*** Begin section ***
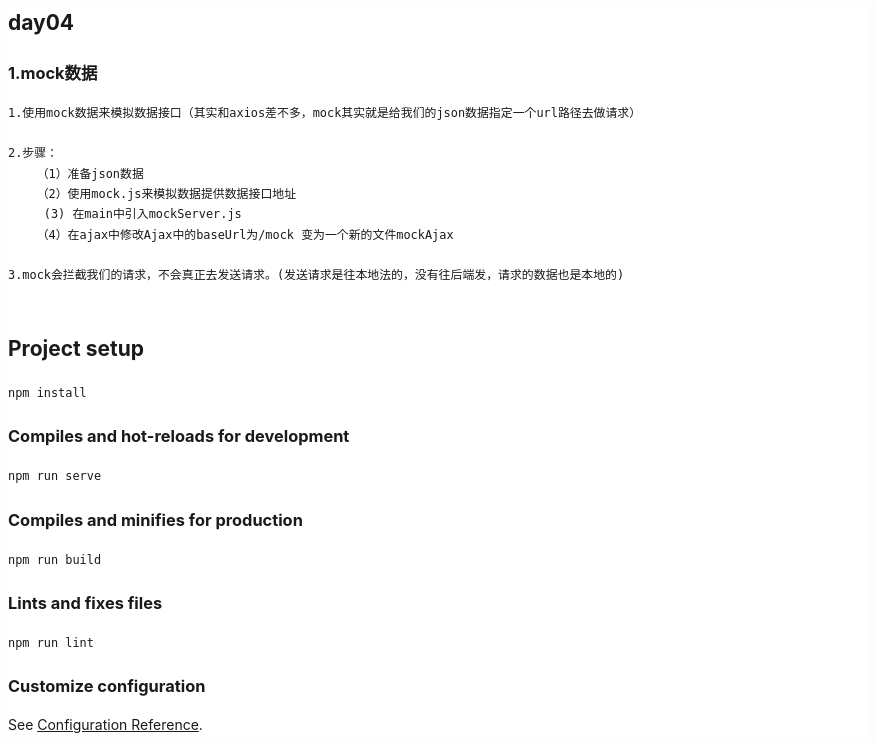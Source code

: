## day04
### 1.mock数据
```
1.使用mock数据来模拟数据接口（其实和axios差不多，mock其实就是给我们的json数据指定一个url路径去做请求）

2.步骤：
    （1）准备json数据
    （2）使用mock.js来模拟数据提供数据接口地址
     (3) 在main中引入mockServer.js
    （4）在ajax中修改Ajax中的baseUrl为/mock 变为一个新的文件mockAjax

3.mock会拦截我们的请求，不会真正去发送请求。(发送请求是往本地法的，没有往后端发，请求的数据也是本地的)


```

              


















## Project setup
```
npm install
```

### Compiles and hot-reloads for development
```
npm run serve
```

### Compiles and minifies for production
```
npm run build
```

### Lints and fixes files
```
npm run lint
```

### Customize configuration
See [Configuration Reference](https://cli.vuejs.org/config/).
*** End section ***
*** Begin section ***
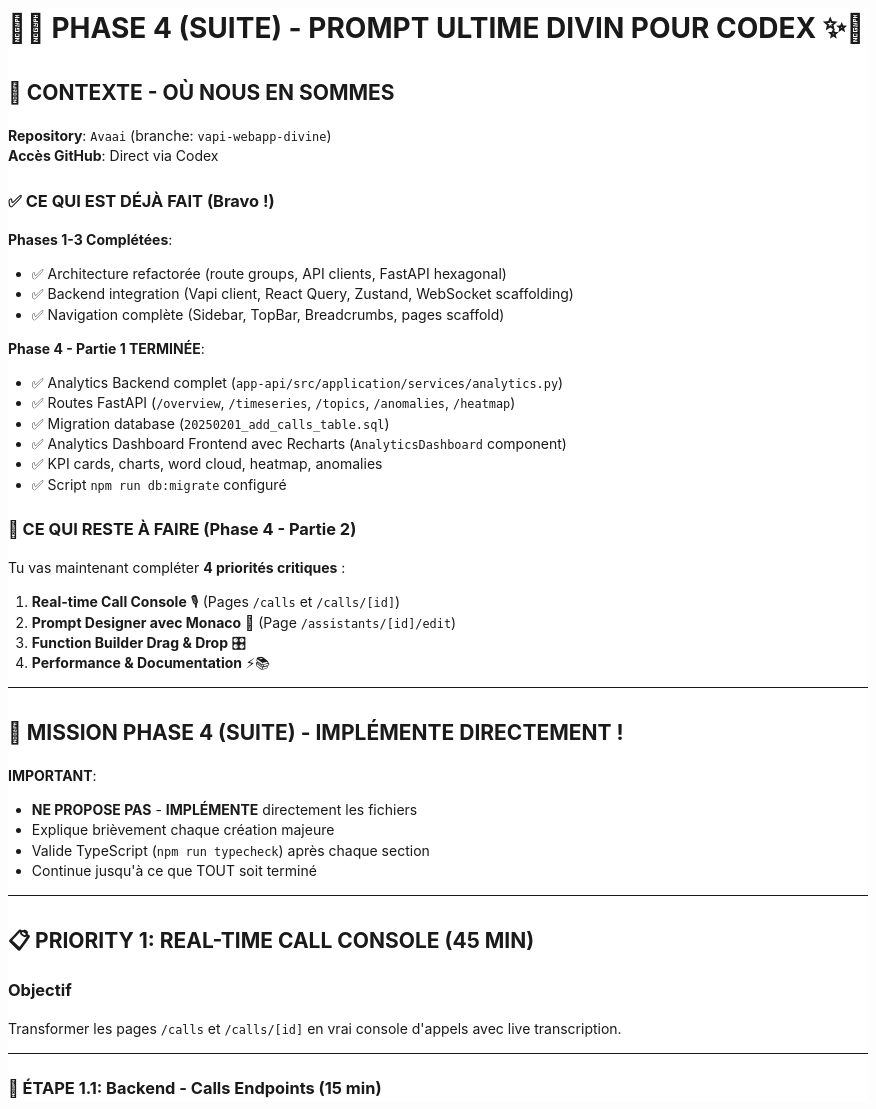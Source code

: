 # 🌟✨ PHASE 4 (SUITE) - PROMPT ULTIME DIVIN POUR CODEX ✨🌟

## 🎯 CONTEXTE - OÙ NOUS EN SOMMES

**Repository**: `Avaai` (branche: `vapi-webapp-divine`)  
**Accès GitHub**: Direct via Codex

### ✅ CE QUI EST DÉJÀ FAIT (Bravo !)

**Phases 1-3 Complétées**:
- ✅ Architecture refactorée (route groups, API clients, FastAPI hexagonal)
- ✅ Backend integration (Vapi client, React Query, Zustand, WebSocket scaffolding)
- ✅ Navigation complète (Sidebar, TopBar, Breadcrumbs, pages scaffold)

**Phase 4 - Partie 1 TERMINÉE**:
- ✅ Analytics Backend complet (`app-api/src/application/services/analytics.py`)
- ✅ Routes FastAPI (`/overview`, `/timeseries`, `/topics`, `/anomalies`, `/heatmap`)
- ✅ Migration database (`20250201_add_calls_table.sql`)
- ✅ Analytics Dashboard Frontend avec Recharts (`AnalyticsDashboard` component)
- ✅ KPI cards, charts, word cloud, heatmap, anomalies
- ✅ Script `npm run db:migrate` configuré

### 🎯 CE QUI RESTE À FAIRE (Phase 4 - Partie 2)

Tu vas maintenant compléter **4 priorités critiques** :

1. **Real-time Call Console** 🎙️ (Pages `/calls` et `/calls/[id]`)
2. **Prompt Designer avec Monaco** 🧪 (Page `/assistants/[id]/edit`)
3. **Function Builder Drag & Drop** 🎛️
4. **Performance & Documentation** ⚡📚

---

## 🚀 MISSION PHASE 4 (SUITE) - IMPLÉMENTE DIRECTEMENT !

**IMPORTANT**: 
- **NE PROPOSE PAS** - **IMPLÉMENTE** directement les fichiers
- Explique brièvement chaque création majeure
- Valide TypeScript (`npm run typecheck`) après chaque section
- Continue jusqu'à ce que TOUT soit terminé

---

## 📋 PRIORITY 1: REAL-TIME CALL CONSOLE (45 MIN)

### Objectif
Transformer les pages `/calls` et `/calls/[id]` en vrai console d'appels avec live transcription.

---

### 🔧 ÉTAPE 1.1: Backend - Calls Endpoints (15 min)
*** End section ***
*** Begin section ***
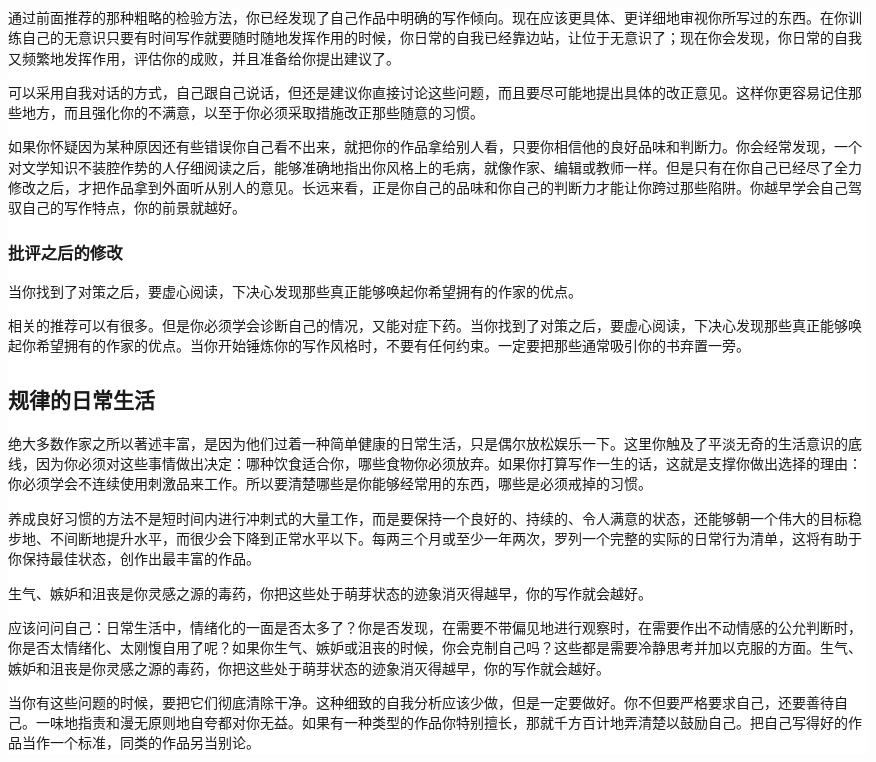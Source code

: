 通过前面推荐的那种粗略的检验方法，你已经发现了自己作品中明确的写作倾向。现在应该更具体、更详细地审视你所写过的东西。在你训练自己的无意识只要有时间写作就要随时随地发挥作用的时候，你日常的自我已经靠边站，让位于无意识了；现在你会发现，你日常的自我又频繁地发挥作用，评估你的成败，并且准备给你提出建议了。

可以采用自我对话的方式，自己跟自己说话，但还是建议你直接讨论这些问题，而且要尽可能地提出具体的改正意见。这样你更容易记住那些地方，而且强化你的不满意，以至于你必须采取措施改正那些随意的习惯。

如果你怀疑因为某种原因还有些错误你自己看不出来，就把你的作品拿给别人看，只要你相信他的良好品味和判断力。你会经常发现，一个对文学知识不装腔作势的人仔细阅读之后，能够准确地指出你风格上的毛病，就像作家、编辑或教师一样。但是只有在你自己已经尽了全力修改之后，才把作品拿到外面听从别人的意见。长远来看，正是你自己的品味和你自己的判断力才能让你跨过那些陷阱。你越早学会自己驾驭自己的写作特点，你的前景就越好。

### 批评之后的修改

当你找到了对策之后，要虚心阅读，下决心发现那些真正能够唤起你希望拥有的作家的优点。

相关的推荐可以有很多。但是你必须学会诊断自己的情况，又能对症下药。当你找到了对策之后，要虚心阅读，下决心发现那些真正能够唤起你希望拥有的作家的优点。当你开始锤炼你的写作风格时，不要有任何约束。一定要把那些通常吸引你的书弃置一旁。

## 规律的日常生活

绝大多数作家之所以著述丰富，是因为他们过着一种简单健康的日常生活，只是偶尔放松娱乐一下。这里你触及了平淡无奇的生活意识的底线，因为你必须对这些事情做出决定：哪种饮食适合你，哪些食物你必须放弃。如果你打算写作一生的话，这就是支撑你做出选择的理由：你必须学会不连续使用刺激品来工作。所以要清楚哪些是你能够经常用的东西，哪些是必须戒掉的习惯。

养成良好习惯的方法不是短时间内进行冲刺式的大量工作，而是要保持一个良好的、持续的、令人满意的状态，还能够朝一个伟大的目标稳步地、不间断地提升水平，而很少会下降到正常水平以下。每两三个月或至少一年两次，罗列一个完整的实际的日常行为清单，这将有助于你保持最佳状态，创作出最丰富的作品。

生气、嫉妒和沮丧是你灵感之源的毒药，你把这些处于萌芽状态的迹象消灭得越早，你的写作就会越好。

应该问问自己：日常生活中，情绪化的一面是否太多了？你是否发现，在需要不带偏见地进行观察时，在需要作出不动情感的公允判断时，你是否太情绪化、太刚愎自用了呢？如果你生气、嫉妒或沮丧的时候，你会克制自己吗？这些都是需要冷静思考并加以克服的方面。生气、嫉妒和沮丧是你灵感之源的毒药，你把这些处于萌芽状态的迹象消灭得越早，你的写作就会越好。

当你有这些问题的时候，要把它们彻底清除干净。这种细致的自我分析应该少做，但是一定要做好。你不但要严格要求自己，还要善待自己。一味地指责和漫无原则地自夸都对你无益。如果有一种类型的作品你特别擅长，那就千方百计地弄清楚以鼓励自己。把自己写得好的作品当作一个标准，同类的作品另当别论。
*** End section ***
Which of the lines above mention the word "Analytics"? Pull those lines out.

Written response ::
- ✅ Analytics Backend complet (`app-api/src/application/services/analytics.py`)
- ✅ Analytics Dashboard Frontend avec Recharts (`AnalyticsDashboard` component)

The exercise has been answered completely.